**ACTIVITY**
Below are records with pictures in them. Output exactly the lines from the one with "- LTV/CAC ratio: Target > 10x" through the one with "- BIO tagging", both included, and leave every picture out; give only those lines.
── DATASET EXTRACT ──
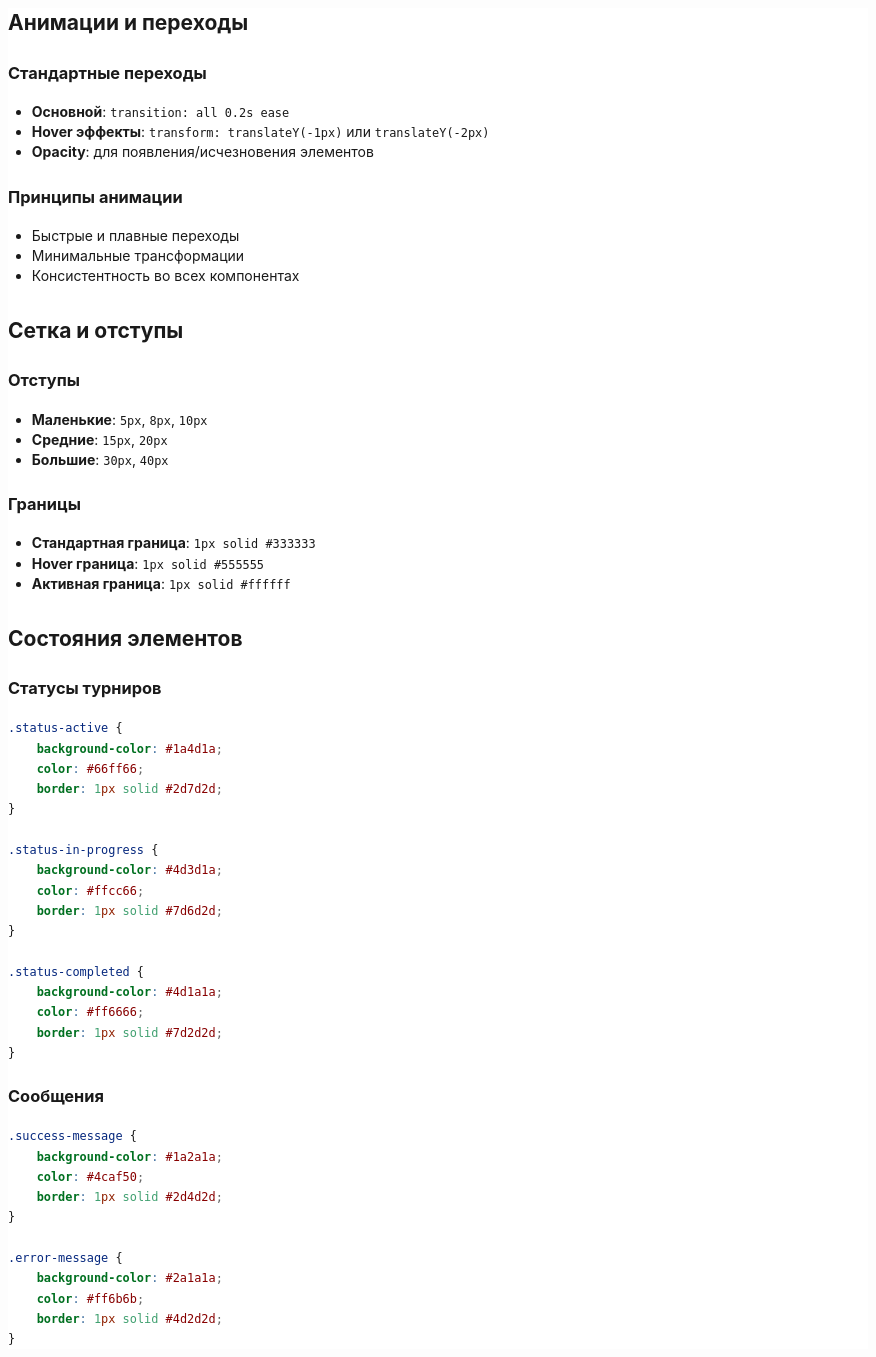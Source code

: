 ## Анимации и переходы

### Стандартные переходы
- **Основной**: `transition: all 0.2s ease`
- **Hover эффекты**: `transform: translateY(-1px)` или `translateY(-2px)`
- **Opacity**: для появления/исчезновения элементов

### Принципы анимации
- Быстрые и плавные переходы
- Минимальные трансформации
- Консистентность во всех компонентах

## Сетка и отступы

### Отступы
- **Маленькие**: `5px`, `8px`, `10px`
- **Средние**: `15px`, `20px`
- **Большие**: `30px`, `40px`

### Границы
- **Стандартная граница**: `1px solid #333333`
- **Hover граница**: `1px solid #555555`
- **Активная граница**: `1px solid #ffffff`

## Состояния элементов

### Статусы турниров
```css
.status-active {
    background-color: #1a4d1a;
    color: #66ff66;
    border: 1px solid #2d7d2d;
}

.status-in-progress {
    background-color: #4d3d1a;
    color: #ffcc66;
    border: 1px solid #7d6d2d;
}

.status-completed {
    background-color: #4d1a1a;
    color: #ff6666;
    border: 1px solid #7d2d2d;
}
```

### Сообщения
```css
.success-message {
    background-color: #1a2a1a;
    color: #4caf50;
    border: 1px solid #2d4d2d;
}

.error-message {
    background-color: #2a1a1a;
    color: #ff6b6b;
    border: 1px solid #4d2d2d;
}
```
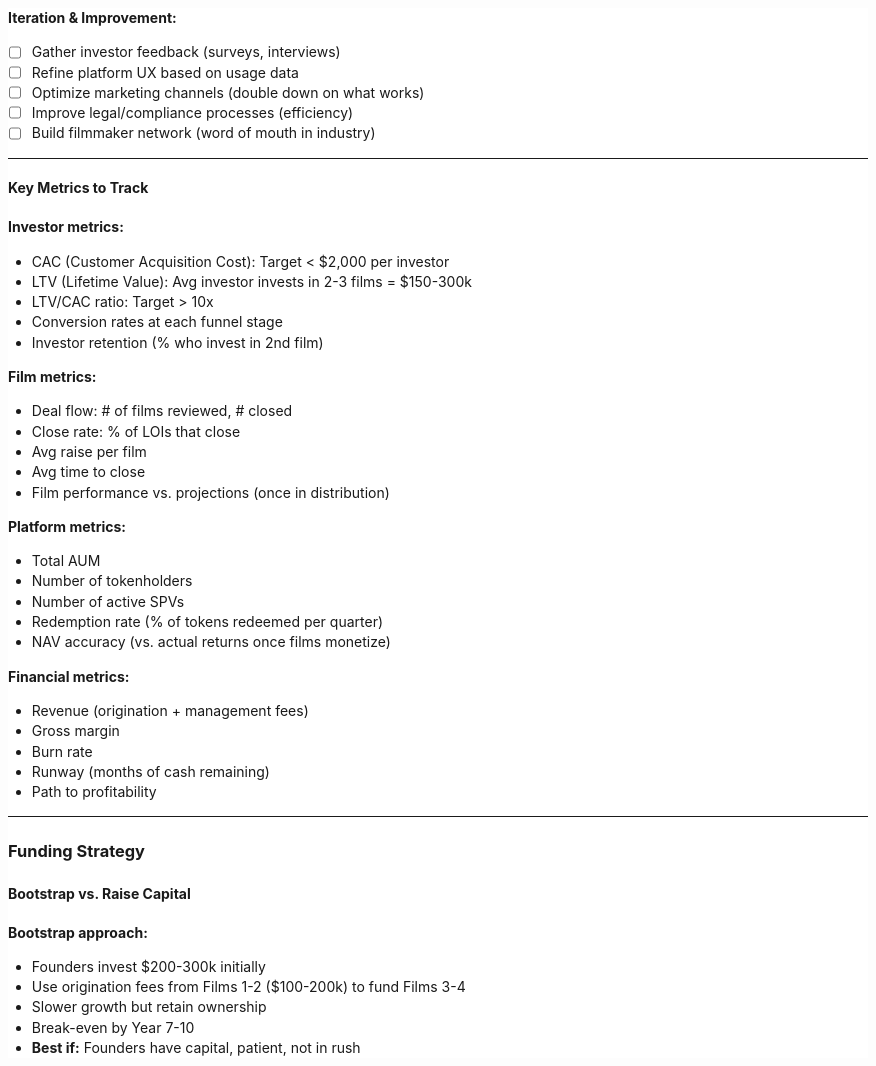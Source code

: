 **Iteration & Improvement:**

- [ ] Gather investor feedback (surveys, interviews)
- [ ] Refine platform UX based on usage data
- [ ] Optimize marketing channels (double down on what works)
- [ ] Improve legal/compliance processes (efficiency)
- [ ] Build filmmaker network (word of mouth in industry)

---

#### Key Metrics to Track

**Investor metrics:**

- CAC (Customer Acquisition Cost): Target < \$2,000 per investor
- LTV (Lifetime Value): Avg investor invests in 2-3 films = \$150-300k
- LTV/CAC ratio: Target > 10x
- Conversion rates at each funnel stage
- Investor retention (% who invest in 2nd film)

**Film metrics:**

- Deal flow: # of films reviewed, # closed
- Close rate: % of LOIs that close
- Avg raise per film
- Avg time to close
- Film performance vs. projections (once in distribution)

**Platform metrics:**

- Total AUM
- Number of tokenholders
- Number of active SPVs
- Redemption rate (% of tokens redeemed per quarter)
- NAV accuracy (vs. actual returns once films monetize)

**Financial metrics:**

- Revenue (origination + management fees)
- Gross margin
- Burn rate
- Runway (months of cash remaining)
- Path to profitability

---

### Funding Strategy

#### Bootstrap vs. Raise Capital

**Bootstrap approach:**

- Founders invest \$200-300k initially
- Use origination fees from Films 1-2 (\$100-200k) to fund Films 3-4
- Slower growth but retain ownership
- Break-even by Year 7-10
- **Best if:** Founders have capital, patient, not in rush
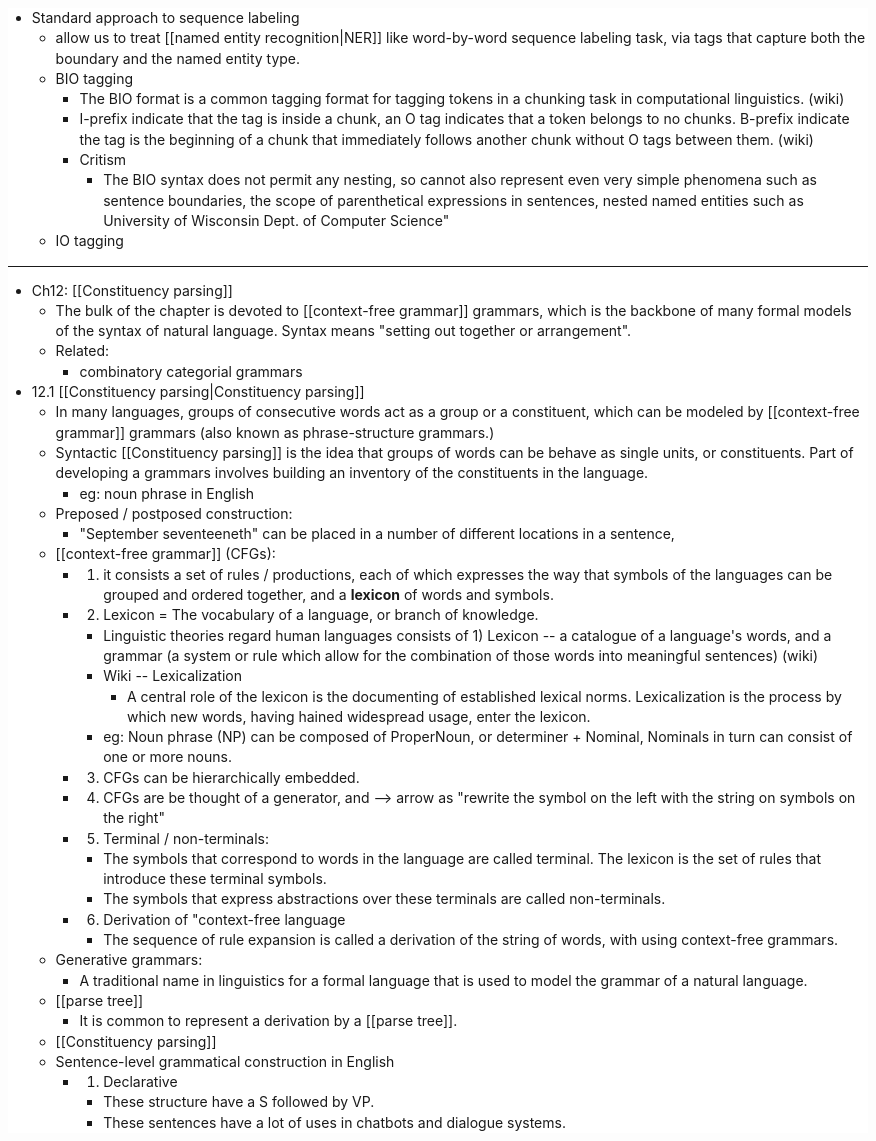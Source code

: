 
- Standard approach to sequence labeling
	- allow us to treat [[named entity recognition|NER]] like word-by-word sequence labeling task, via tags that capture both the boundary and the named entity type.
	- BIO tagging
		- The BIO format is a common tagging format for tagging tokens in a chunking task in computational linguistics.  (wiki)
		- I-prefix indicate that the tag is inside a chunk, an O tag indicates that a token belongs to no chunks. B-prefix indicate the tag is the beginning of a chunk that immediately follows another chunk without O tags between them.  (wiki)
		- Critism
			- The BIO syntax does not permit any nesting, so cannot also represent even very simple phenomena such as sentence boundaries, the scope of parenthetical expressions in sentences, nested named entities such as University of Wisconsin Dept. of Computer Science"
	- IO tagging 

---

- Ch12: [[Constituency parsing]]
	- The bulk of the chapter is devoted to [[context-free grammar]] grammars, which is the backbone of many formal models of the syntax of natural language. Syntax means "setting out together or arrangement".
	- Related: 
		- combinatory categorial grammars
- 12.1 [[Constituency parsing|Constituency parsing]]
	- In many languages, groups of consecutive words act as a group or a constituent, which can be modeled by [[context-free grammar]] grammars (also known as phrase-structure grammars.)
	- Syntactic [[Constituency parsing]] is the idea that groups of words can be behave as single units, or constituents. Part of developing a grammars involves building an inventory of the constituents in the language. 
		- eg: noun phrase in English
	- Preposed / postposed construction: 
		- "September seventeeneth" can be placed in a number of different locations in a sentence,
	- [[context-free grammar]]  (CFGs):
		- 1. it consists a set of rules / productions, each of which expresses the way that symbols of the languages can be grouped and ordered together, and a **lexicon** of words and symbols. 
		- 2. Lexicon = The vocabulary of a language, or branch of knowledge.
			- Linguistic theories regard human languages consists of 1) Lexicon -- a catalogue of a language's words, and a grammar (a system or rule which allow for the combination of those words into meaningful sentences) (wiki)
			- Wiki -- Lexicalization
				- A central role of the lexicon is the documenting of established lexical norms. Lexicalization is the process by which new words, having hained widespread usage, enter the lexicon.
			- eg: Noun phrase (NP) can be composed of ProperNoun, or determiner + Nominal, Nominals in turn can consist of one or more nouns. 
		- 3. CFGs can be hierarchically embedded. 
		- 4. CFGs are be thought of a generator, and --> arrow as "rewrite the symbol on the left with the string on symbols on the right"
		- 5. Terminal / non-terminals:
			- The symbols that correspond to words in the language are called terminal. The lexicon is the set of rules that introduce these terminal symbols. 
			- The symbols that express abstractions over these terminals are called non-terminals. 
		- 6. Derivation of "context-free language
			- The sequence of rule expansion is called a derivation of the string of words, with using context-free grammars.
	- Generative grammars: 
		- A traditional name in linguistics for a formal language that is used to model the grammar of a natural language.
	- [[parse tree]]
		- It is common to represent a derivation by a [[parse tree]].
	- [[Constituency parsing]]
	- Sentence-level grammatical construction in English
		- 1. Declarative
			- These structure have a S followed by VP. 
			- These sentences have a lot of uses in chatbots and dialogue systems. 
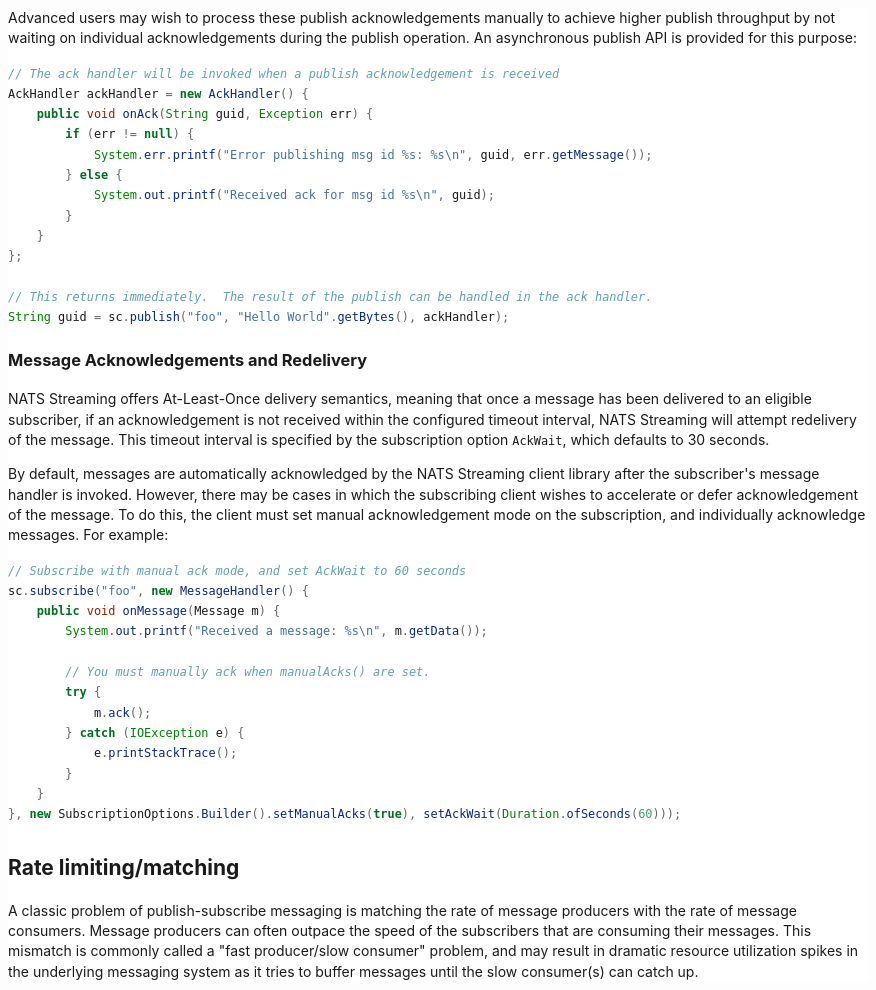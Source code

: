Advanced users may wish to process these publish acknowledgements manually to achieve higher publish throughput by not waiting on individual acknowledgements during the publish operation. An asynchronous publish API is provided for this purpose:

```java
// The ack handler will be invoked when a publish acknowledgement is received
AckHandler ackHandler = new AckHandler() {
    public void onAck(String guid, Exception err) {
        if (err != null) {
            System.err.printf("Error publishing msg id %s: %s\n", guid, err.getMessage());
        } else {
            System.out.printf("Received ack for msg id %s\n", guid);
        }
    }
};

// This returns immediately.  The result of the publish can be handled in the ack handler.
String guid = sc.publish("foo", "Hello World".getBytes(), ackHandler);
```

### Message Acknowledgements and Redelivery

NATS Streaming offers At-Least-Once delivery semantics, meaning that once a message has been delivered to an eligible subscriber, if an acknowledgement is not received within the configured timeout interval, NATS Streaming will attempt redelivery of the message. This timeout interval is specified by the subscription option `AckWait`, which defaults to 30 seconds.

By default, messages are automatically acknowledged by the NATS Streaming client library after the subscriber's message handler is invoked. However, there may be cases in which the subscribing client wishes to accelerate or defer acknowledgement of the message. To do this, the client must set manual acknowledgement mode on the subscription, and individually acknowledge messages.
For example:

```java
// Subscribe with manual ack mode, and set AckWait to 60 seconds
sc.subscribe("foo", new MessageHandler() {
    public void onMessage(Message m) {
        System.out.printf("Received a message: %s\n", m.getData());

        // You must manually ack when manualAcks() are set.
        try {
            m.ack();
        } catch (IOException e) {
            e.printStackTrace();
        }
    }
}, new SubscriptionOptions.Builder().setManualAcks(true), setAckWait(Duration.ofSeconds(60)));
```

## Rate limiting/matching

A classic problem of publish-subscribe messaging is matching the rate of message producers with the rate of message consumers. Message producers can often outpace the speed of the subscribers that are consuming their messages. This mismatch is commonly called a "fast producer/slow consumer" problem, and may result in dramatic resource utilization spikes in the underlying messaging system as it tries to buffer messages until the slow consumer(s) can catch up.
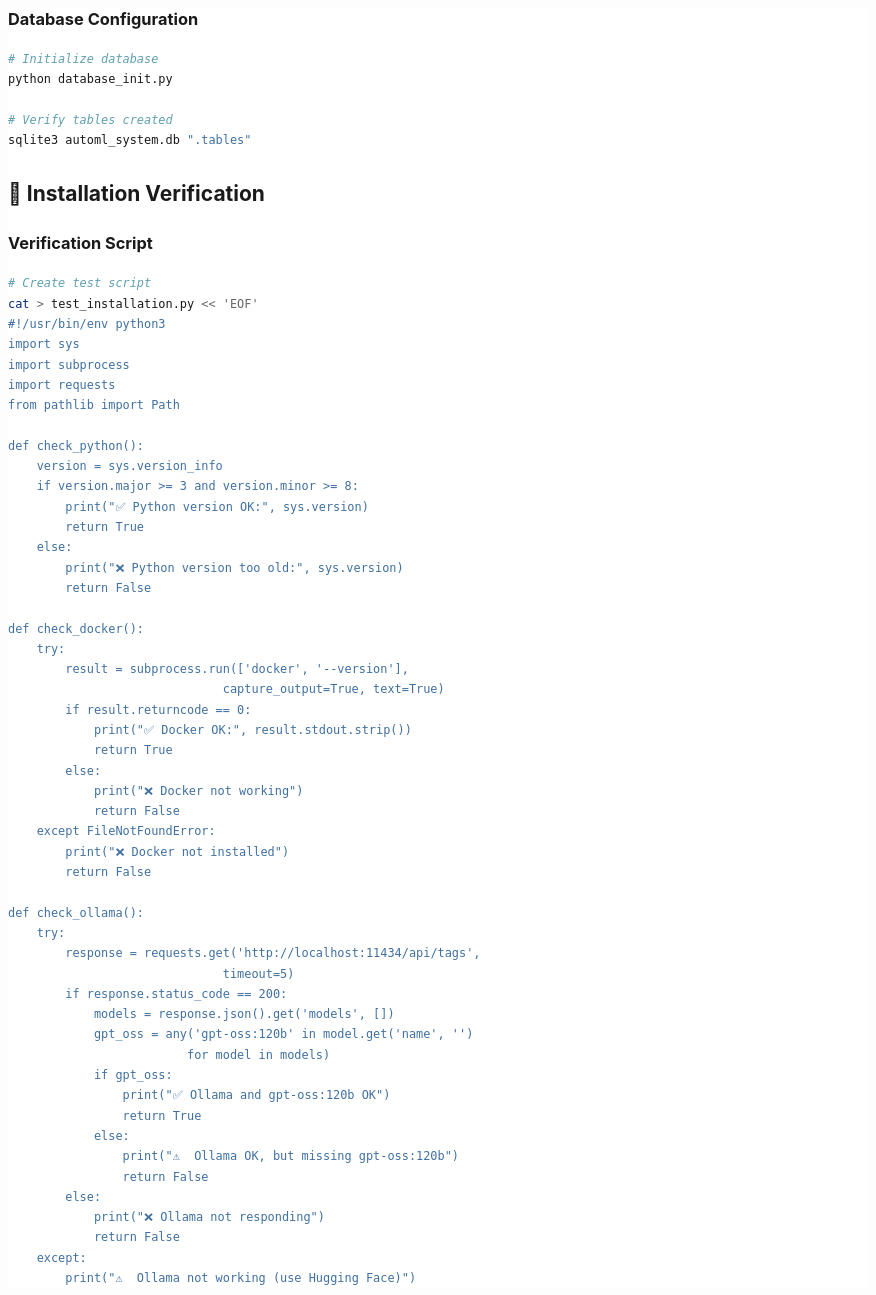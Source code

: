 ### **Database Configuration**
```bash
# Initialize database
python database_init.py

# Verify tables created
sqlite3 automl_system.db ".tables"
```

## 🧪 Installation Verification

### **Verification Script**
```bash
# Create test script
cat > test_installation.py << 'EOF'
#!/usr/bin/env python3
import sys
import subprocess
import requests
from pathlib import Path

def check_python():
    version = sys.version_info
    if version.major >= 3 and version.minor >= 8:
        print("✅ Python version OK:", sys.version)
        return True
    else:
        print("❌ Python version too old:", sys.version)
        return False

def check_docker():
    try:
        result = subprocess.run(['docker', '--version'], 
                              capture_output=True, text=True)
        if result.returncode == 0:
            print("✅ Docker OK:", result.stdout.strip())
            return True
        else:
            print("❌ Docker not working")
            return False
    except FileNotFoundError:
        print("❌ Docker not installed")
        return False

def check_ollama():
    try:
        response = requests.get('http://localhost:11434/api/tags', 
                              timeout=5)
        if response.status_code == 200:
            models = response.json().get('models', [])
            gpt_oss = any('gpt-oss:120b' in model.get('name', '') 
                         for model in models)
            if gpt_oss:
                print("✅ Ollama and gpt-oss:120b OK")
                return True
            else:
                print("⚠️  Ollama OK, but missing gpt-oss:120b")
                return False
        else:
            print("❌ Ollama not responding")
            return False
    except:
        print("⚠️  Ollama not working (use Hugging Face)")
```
───
**SOLVED EXERCISE**
- LTV/CAC ratio: Target > 10x
- Conversion rates at each funnel stage
- Investor retention (% who invest in 2nd film)

**Film metrics:**

- Deal flow: # of films reviewed, # closed
- Close rate: % of LOIs that close
- Avg raise per film
- Avg time to close
- Film performance vs. projections (once in distribution)

**Platform metrics:**

- Total AUM
- Number of tokenholders
- Number of active SPVs
- Redemption rate (% of tokens redeemed per quarter)
- NAV accuracy (vs. actual returns once films monetize)

**Financial metrics:**

- Revenue (origination + management fees)
- Gross margin
- Burn rate
- Runway (months of cash remaining)
- Path to profitability

---

### Funding Strategy

#### Bootstrap vs. Raise Capital

**Bootstrap approach:**

- Founders invest \$200-300k initially
- Use origination fees from Films 1-2 (\$100-200k) to fund Films 3-4
- Slower growth but retain ownership
- Break-even by Year 7-10
- **Best if:** Founders have capital, patient, not in rush
Source code

: 
- Standard approach to sequence labeling
	- allow us to treat [[named entity recognition|NER]] like word-by-word sequence labeling task, via tags that capture both the boundary and the named entity type.
	- BIO tagging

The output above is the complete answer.